# N64 emulator extensions for homebrew developers
This document describes a set of extensions to the N64 hardware that emulators
can optionally support to help the development of homebrew software.
THIS DOCUMENT IS A DRAFT: It is not currently frozen. Feel free to propose comments and improvements before we move to the implementation phase.
## Extension entrypoint
The entrypoint for all extensions is the opcode instruction `TNE` (trap if not equal). Normally, this opcode accepts two registers and generates an exception if their current value is different.
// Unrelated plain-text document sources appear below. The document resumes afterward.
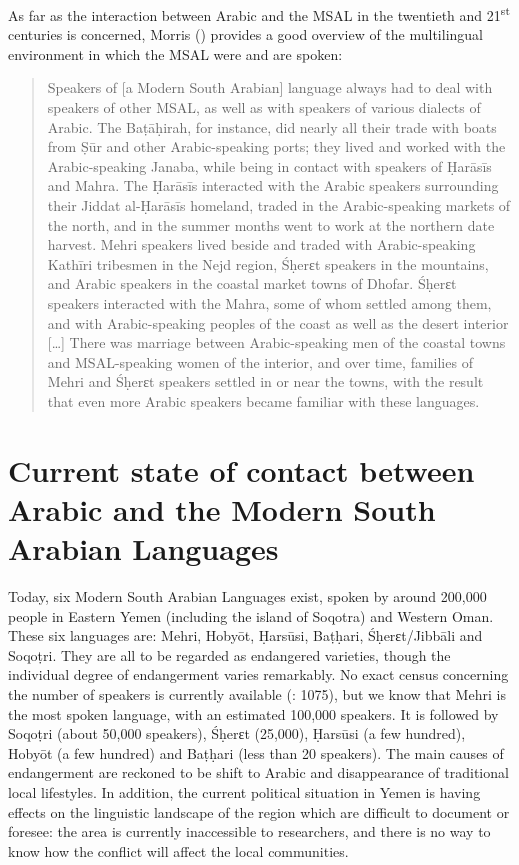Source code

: \documentclass[output=paper]{langsci/langscibook}
\begin{document}
As far as the interaction between Arabic and the MSAL in the twentieth and 21\textsuperscript{st} centuries is concerned, Morris (\citeyear[25]{Morris2017}) provides a good overview of the multilingual environment in which the MSAL were and are spoken: 

\begin{quote}
Speakers of [a Modern South Arabian] language always had to deal with speakers of other MSAL, as well as with speakers of various dialects of Arabic. The Baṭāḥirah, for instance, did nearly all their trade with boats from Ṣūr and other Arabic-speaking ports; they lived and worked with the Arabic-speaking Janaba, while being in contact with speakers of Ḥarāsīs and Mahra. The Ḥarāsīs interacted with the Arabic speakers surrounding their Jiddat al-Ḥarāsīs homeland, traded in the Arabic-speaking markets of the north, and in the summer months went to work at the northern date harvest. Mehri speakers lived beside and traded with Arabic-speaking Kathīri tribesmen in the Nejd region, Śḥerɛt speakers in the mountains, and Arabic speakers in the coastal market towns of Dhofar. Śḥerɛt speakers interacted with the Mahra, some of whom settled among them, and with Arabic-speaking peoples of the coast as well as the desert interior […] There was marriage between Arabic-speaking men of the coastal towns and MSAL-speaking women of the interior, and over time, families of Mehri and Śḥerɛt speakers settled in or near the towns, with the result that even more Arabic speakers became familiar with these languages.
\end{quote}

\section{Current state of contact between Arabic and the Modern South Arabian Languages}\label{sec:2}

Today, six Modern South Arabian Languages exist, spoken by around 200,000 people in Eastern Yemen (including the island of Soqotra) and Western Oman. These six languages are: Mehri, Hobyōt, Ḥarsūsi, Baṭḥari, Śḥerɛt/Jibbāli and Soqoṭri. They are all to be regarded as endangered varieties, though the individual degree of endangerment varies remarkably. No exact census concerning the number of speakers is currently available (\citealt{Simeone-Senelle2011}: 1075), but we know that Mehri is the most spoken language, with an estimated 100,000 speakers. It is followed by Soqoṭri (about 50,000 speakers), Śḥerɛt (25,000), Ḥarsūsi (a few hundred), Hobyōt (a few hundred) and Baṭḥari (less than 20 speakers). The main causes of endangerment are reckoned to be shift to Arabic and disappearance of traditional local lifestyles. In addition, the current political situation in Yemen is having effects on the linguistic landscape of the region which are difficult to document or foresee: the area is currently inaccessible to researchers, and there is no way to know how the conflict will affect the local communities.
\end{document}
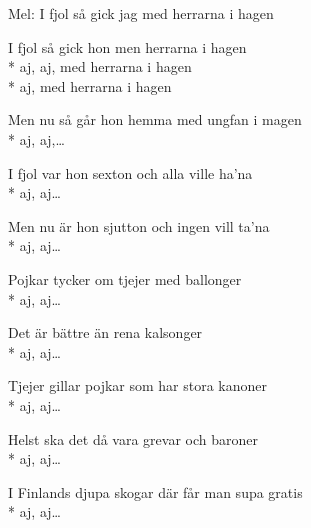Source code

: \begin{SongText}
    \begin{SongInfo}
        Mel: I fjol så gick jag med herrarna i hagen
    \end{SongInfo}
    \begin{SongVerse}
        I fjol så gick hon men herrarna i hagen\\*%
        aj, aj, med herrarna i hagen\\*%
        aj, med herrarna i hagen
    \end{SongVerse}
    \begin{SongVerse}
        Men nu så går hon hemma med ungfan i magen\\*%
        aj, aj,…
    \end{SongVerse}
    \begin{SongVerse}
        I fjol var hon sexton och alla ville ha’na\\*%
        aj, aj…
    \end{SongVerse}
    \begin{SongVerse}
        Men nu är hon sjutton och ingen vill ta’na\\*%
        aj, aj…
    \end{SongVerse}
    \begin{SongVerse}
        Pojkar tycker om tjejer med ballonger\\*%
        aj, aj…
    \end{SongVerse}
    \begin{SongVerse}
        Det är bättre än rena kalsonger\\*%
        aj, aj…
    \end{SongVerse}
    \begin{SongVerse}
        Tjejer gillar pojkar som har stora kanoner\\*%
        aj, aj…
    \end{SongVerse}
    \begin{SongVerse}
        Helst ska det då vara grevar och baroner\\*%
        aj, aj…
    \end{SongVerse}
    \begin{SongVerse}
        I Finlands djupa skogar där får man supa gratis\\*%
        aj, aj…
    \end{SongVerse}
\end{SongText}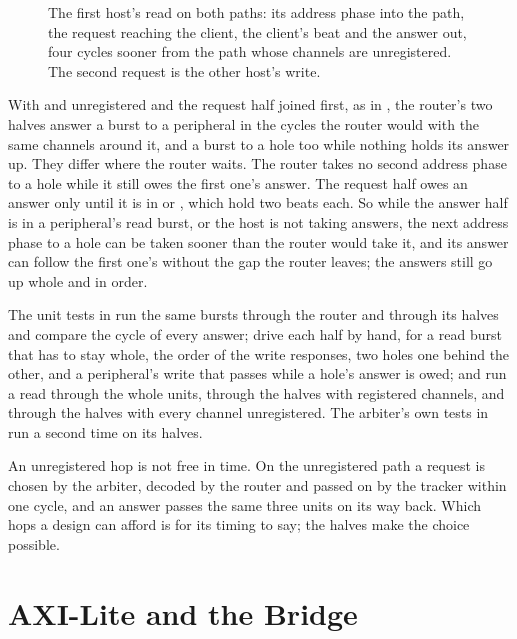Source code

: \documentclass[journal,9pt]{IEEEtran}
\begin{document}
\begin{figure}[t]
\centering

\caption{The first host's read on both paths: its address phase into
the path, the request reaching the client, the client's beat and the
answer out, four cycles sooner from the path whose channels are
unregistered. The second request is the other host's write.}
\label{fig:a-halves}
\end{figure}



With  and  unregistered and the request half joined
first, as in , the router's two halves answer a burst to a
peripheral in the cycles the router would with the same channels
around it, and a burst to a hole too while nothing holds its answer
up. They differ where the router waits. The router takes no second
address phase to a hole while it still owes the first one's answer.
The request half owes an answer only until it is in  or
, which hold two beats each. So while the answer half is in a
peripheral's read burst, or the host is not taking answers, the next
address phase to a hole can be taken sooner than the router would take
it, and its answer can follow the first one's without the gap the
router leaves; the answers still go up whole and in order.

The unit tests in  run the same
bursts through the router and through its halves and compare the cycle
of every answer; drive each half by hand, for a read burst that has to
stay whole, the order of the write responses, two holes one behind the
other, and a peripheral's write that passes while a hole's answer is
owed; and run a read through the whole units, through the halves with
registered channels, and through the halves with every channel
unregistered. The arbiter's own tests in
 run a second time on its halves.

An unregistered hop is not free in time. On the unregistered path a
request is chosen by the arbiter, decoded by the router and passed on
by the tracker within one cycle, and an answer passes the same three
units on its way back. Which hops a design can afford is for its
timing to say; the halves make the choice possible.

\section{AXI-Lite and the Bridge}
\label{sec:a-lite}
\end{document}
By passing the same register twice, the opcode is effectively a nop. This is never generated by a compiler (as it it would be pointless), and has zero side effects when run on real hardware. It is thus a good candidate for an extension point caught only by emulators.
The `TNE` opcode also contains a 10-bit code field that can normally be used by the exception handler to differentiate different traps. In our case, we use the code field to specify the specific extension that we want to run. The actual extension number is specified in bits `4..9` while bits `0..3` are reserved as additional input to "tweak" the way the extension operates.
The register referenced by `TNE` can be used to either provide additional input, or for the extension to provide an output. If no register is needed as input, `$0` should be conventially used for forward compatibility.
## Disassembly
For the purpose of making explicit that `TNE` is the extension entrypoint, we suggest emulators that show a disassembly/trace to format the opcode as `EMUX`. This should be done for all `TNE` opcodes that use the same register on both operands. For instance, the opcode
0x00e70076 tne $7, $7, 0x10
should be disassembled as:
0x00e70076 emux $7, breakpoint
as `breakpoint` is the name of extension 0x10.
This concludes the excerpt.